Kurang dari dua bulan setelah ratusan imigran yang tewas di laut lepas Yunani saat mencoba mencapai Eropa dari Libya, kelompok lain yang mengambil rute yang tampaknya telah sampai lebih aman. Namun mereka dihentikan bukan oleh perahu gelombang tinggi, melainkan oleh kekuatan alam ganas lain.
Citra satelit dari sebelum dan sesudah kebakaran hutan menunjukkan kehancuran yang terjadi di sepanjang rute jalur di kalangan imigran dari Timur Tengah dan Asia. Petak-petak tanaman hijau telah berubah menjadi pemandangan bulan yang tandus, pohon-pohon berubah menjadi batang-batang arang.
Vegetasi yang seharusnya menawarkan perlindungan untuk menghindari polisi Yunani berubah menjadi perangkap maut. Satu-satunya titik warna di area tempat mayat-mayat itu ditemukan adalah dua sarung tangan medis berwarna biru yang ditinggalkan oleh para penyelidik.

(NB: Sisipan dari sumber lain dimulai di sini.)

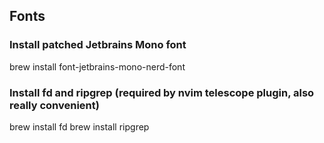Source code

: ## Fonts
### Install patched Jetbrains Mono font
brew install font-jetbrains-mono-nerd-font
### Install fd and ripgrep (required by nvim telescope plugin, also really convenient)
brew install fd
brew install ripgrep
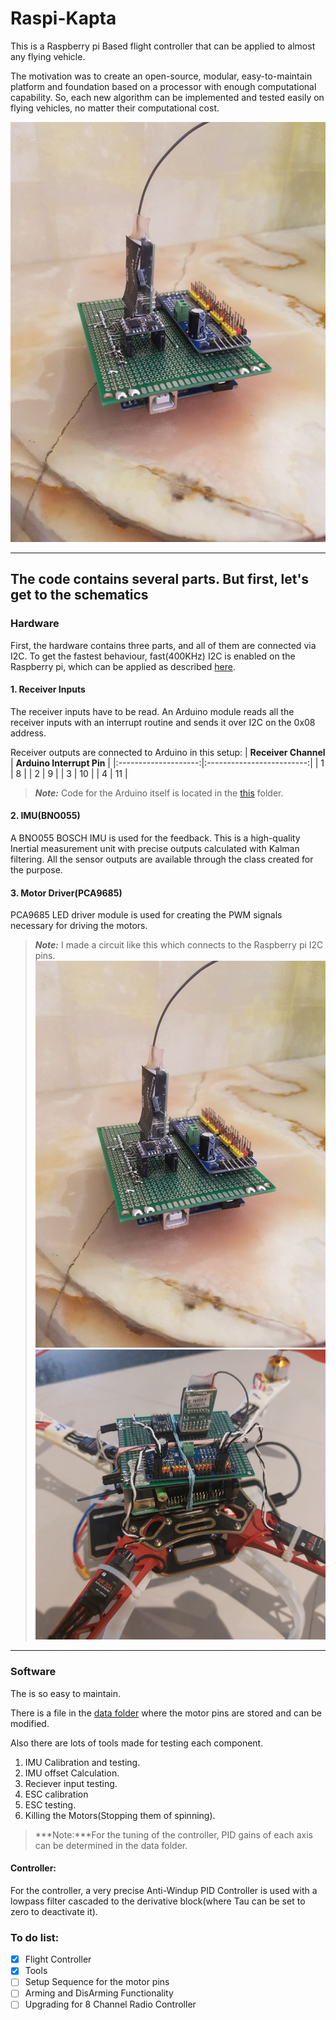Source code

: # Raspi-Kapta

This is a Raspberry pi Based flight controller that can be applied to almost any flying vehicle.

The motivation was to create an open-source, modular, easy-to-maintain platform and foundation based on a processor with enough computational capability. So, each new algorithm can be implemented and tested easily on flying vehicles, no matter their computational cost.

![circuit](images/circuit2.jpeg)

---

## The code contains several parts. But first, let's get to the schematics

### **Hardware**

First, the hardware contains three parts, and all of them are connected via I2C.
To get the fastest behaviour, fast(400KHz) I2C is enabled on the Raspberry pi, which can be applied as described [here](https://www.raspberrypi-spy.co.uk/2018/02/change-raspberry-pi-i2c-bus-speed/).

#### **1. Receiver Inputs**

The receiver inputs have to be read.
An Arduino module reads all the receiver inputs with an interrupt routine and sends it over I2C on the 0x08 address.

Receiver outputs are connected to Arduino in this setup:
| **Receiver Channel** | **Arduino Interrupt Pin** |
|:--------------------:|:-------------------------:|
|           1          |             8             |
|           2          |             9             |
|           3          |             10            |
|           4          |             11            |

>***Note:*** Code for the Arduino itself is located in the [this](https://github.com/BanaanKiamanesh/Raspi-Kapta/tree/main/ArduinoI2CReceiver) folder.

#### **2. IMU(BNO055)**

A BNO055 BOSCH IMU is used for the feedback.
This is a high-quality Inertial measurement unit with precise outputs calculated with Kalman filtering. All the sensor outputs are available through the class created for the purpose.

#### **3. Motor Driver(PCA9685)**

PCA9685 LED driver module is used for creating the PWM signals necessary for driving the motors.

>***Note:*** I made a circuit like this which connects to the Raspberry pi I2C pins.
![circuit](images/circuit2.jpeg)
![circuit2](images/circuit.jpeg)

---

### **Software**

The is so easy to maintain.

There is a file in the [data folder](https://github.com/BanaanKiamanesh/Raspi-Kapta/tree/main/data) where the motor pins are stored and can be modified.

Also there are lots of tools made for testing each component.

1. IMU Calibration and testing.
2. IMU offset Calculation.
3. Reciever input testing.
4. ESC calibration
5. ESC testing.
6. Killing the Motors(Stopping them of spinning).

>***Note:***For the tuning of the controller, PID gains of each axis can be determined in the data folder.

#### **Controller:**

For the controller, a very precise Anti-Windup PID Controller is used with a lowpass filter cascaded to the derivative block(where Tau can be set to zero to deactivate it).

### **To do list:**

- [x] Flight Controller
- [x] Tools
- [ ] Setup Sequence for the motor pins
- [ ] Arming and DisArming Functionality
- [ ] Upgrading for 8 Channel Radio Controller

Pada hari-hari awal kebakaran, George Hatzigeorgiou, presiden komunitas Avantas, mengatakan bahwa ia melihat tiga kelompok migran di daerah tersebut. "Ada seorang wanita dengan seorang anak, wanita itu mengenakan jilbab, dan api berjarak 100 meter," kata Hatzigeorgiou, menceritakan bagaimana dia dan seorang teman membunyikan klakson untuk menarik perhatian mereka.
"Saya memohon kepada mereka, dalam bahasa Inggris, untuk pergi ke alun-alun desa. Mereka terus mengatakan 'polisi, polisi'. Mereka takut akan ditangkap," katanya. "Saya mengatakan kepada mereka bahwa lebih baik pergi ke alun-alun dan ditangkap daripada dibakar hidup-hidup."
Orang-orang yang tewas di hutan tersebut diperkirakan termasuk di antara ribuan orang yang menyeberang ke Yunani dari Turki setiap tahun melalui sungai Evros yang mengalir deras yang menggambarkan sebagian besar perbatasan darat antara kedua negara.
Dari 18.700 pendatang yang masuk ke Yunani tahun lalu, sepertiganya melalui jalur darat, demikian data Perserikatan Bangsa-Bangsa (PBB). Hampir 4.000 orang telah menyeberangi Evros tahun ini, dan polisi Yunani mengatakan ada peningkatan pada bulan Agustus.
Hatzigeorgiou mengatakan bahwa ia sering menemukan tas dan ransel berisi lira Turki atau paket obat-obatan dalam bahasa Turki yang dibuang di sekitar desa oleh orang-orang yang sedang bepergian.
"Kami telah melihat orang-orang ini selama bertahun-tahun, hampir setiap hari," katanya. "Saya telah menemukan ratusan benda seperti itu."
Kelompok-kelompok hak asasi manusia dan badan PBB untuk urusan pengungsi, UNHCR, telah lama menuduh Yunani memperlakukan mereka yang berada di perbatasan dengan buruk. Bahkan terkadang Yunani secara paksa mendorong mereka kembali ke Turki, sebuah praktik yang melanggar hukum internasional.
Dalam sebuah pernyataan setelah mayat-mayat tersebut ditemukan, Adriana Tidona, peneliti migrasi di Amnesty International, mengatakan bahwa pihak berwenang "secara sistematis menanggapi dengan pemulangan paksa yang melanggar hukum di perbatasan, penolakan hak untuk mencari suaka, dan kekerasan."
Yunani membantah tuduhan tersebut, dan mengatakan bahwa kebijakan migrasinya yang "ketat namun adil" melindungi perbatasan Uni Eropa. Di kamar mayat, Pavlidis telah mengumpulkan sampel DNA dari mayat-mayat tersebut, satu-satunya cara agar mereka dapat diidentifikasi.
"Anda tidak bisa melihat wajah mereka, Anda tidak bisa melihat apa pun," katanya. Hanya beberapa jam tangan dan dua cincin yang selamat.
Kebakaran di daerah itu masih terus terjadi dan Hatzigeorgiou khawatir akan ada lebih banyak mayat yang ditemukan di dalam hutan. "Bagi saya, itu hampir pasti," katanya.